As important as his money was his approval of the direction of their work. “I believe the question of extra sensory perception, using that term in its broad sense, is more important, in a way, than its impact on the hypothesis of survival,” Sloan wrote. “It is really a study of the mechanism and functioning of the mind, physical and spiritual, one might say. There is much to be learned that we do not know and I am of the belief that basic research, as conducted by you in the past, should prosecute that problem as intelligently and carefully as possible.”
Sloan’s initial grant to the Lab was for $120,000.00. They’d get $40,000.00 a year for three years, beginning in 1957. Rhine hoped that the grant would be renewed at the end of the three years, but Sloane wrote them in 1959 that their relationship would be terminated with the last check which was due the next year.
Sloan was depressed about the recent death of his friend and associate Dr. Charles Kettering, and Blanton was concerned that Sloan, who believed he was going to die soon, was withdrawing from life. “I think the subject of spiritual survival is the only thing that really moves him,” Blanton wrote.
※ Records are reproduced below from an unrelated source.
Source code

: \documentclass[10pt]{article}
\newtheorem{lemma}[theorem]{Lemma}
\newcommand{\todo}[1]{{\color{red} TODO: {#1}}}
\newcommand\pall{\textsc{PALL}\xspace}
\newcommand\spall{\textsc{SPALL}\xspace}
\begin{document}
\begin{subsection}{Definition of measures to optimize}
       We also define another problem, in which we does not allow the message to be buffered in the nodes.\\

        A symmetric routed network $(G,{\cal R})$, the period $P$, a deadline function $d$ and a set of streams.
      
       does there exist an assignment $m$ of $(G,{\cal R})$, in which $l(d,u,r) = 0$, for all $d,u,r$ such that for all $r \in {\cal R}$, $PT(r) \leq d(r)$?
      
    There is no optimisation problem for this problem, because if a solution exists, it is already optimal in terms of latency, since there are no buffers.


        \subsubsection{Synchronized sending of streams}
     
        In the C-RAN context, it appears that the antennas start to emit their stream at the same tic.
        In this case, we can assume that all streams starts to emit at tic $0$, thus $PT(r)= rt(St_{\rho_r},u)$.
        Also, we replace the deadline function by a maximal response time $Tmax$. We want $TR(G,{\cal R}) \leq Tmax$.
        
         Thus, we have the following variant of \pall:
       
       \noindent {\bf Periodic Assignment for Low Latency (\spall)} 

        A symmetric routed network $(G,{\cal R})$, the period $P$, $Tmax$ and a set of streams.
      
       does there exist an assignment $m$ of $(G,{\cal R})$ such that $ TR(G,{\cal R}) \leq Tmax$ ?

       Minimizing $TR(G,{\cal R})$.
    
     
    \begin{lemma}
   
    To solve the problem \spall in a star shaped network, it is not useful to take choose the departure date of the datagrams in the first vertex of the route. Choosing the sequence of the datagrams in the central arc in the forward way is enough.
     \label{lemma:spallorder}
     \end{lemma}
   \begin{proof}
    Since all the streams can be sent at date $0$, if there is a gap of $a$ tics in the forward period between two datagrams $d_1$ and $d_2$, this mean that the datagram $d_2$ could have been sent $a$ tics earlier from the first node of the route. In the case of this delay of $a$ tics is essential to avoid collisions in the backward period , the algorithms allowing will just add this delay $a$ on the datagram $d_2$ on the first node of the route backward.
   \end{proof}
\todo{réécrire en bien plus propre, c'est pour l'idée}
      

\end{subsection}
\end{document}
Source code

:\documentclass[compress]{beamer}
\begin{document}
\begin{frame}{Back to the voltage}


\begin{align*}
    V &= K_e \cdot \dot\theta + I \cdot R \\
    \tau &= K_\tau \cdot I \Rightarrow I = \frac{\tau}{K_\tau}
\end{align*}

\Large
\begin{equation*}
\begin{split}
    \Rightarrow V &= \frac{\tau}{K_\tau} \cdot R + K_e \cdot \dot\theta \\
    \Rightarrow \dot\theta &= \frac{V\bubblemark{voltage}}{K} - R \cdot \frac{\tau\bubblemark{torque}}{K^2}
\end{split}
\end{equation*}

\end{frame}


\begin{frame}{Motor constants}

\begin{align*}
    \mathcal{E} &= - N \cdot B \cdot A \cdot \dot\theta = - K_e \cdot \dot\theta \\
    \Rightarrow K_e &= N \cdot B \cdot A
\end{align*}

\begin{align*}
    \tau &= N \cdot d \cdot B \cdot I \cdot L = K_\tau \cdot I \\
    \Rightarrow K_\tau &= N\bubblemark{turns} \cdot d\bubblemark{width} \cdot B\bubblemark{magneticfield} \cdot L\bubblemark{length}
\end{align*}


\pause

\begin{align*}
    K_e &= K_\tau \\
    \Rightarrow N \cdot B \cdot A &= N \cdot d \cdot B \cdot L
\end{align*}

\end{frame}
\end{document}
He wanted Rhine to write Sloan about spiritual survival and their work, but Rhine said he didn’t want to lie and “top-dress our basket of fruit.”
It was true that Sloan was interested in the survival question. “It has been scientifically demonstrated that man has non-materialistic or non-physical perception,” he wrote Rhine, and “the relationship between that and the impact of such a discovery on survival is really the most significant question, it seems to me, that is before Parapsychological Research.” But he would always come back to, “I think the problem of survival is secondary to determination of further facts in the areas of extrasensory perception.”
On August 31, 1959, Sloan wrote Rhine that his contributions would be coming to an end. “I wish that circumstances with me were such that I might help in a concept which I believe in so thoroughly but as I have told you many times my work in this life is drawing to a close and it is only intelligent for me to not assume obligations beyond an almost day to day basis.” (Alfred P. Sloan lived on until February 17, 1966.)